*EXERCISE OBJECTIVE:* Only the pictures stay out; please return all the entries below exactly as written.

(THE DATA begins)

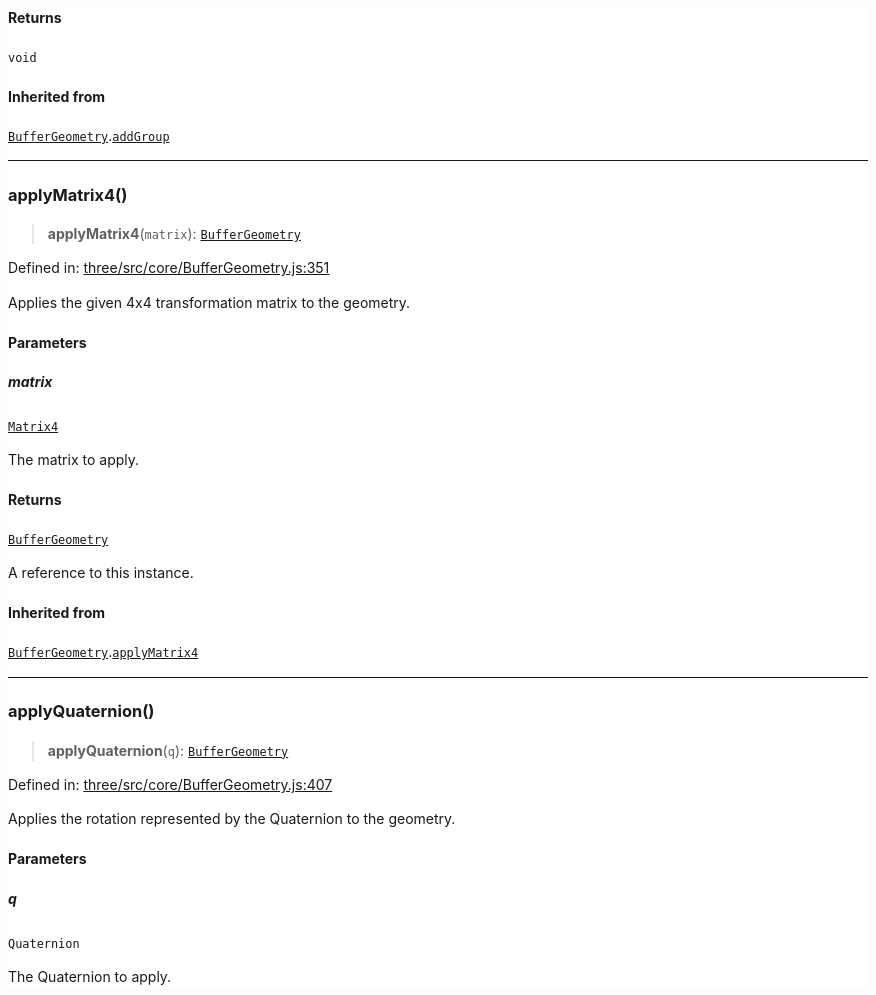 #### Returns

`void`

#### Inherited from

[`BufferGeometry`](/reference/three/classes/buffergeometry/).[`addGroup`](/reference/three/classes/buffergeometry/#addgroup)

***

### applyMatrix4()

> **applyMatrix4**(`matrix`): [`BufferGeometry`](/reference/three/classes/buffergeometry/)

Defined in: [three/src/core/BufferGeometry.js:351](https://github.com/DefinitelyMaybe/three-i18n/blob/fa57b79433d1c349ffb23a78727299c8d4190136/three/src/core/BufferGeometry.js#L351)

Applies the given 4x4 transformation matrix to the geometry.

#### Parameters

##### matrix

[`Matrix4`](/reference/three/classes/matrix4/)

The matrix to apply.

#### Returns

[`BufferGeometry`](/reference/three/classes/buffergeometry/)

A reference to this instance.

#### Inherited from

[`BufferGeometry`](/reference/three/classes/buffergeometry/).[`applyMatrix4`](/reference/three/classes/buffergeometry/#applymatrix4)

***

### applyQuaternion()

> **applyQuaternion**(`q`): [`BufferGeometry`](/reference/three/classes/buffergeometry/)

Defined in: [three/src/core/BufferGeometry.js:407](https://github.com/DefinitelyMaybe/three-i18n/blob/fa57b79433d1c349ffb23a78727299c8d4190136/three/src/core/BufferGeometry.js#L407)

Applies the rotation represented by the Quaternion to the geometry.

#### Parameters

##### q

`Quaternion`

The Quaternion to apply.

(THE DATA ends)

*SOLUTION FOR THIS TASK:*
 #### Returns

`void`

#### Inherited from

[`BufferGeometry`](/reference/three/classes/buffergeometry/).[`addGroup`](/reference/three/classes/buffergeometry/#addgroup)

***

### applyMatrix4()

> **applyMatrix4**(`matrix`): [`BufferGeometry`](/reference/three/classes/buffergeometry/)

Defined in: [three/src/core/BufferGeometry.js:351](https://github.com/DefinitelyMaybe/three-i18n/blob/fa57b79433d1c349ffb23a78727299c8d4190136/three/src/core/BufferGeometry.js#L351)

Applies the given 4x4 transformation matrix to the geometry.

#### Parameters

##### matrix

[`Matrix4`](/reference/three/classes/matrix4/)

The matrix to apply.

#### Returns

[`BufferGeometry`](/reference/three/classes/buffergeometry/)

A reference to this instance.

#### Inherited from

[`BufferGeometry`](/reference/three/classes/buffergeometry/).[`applyMatrix4`](/reference/three/classes/buffergeometry/#applymatrix4)

***

### applyQuaternion()

> **applyQuaternion**(`q`): [`BufferGeometry`](/reference/three/classes/buffergeometry/)

Defined in: [three/src/core/BufferGeometry.js:407](https://github.com/DefinitelyMaybe/three-i18n/blob/fa57b79433d1c349ffb23a78727299c8d4190136/three/src/core/BufferGeometry.js#L407)

Applies the rotation represented by the Quaternion to the geometry.

#### Parameters

##### q

`Quaternion`

The Quaternion to apply.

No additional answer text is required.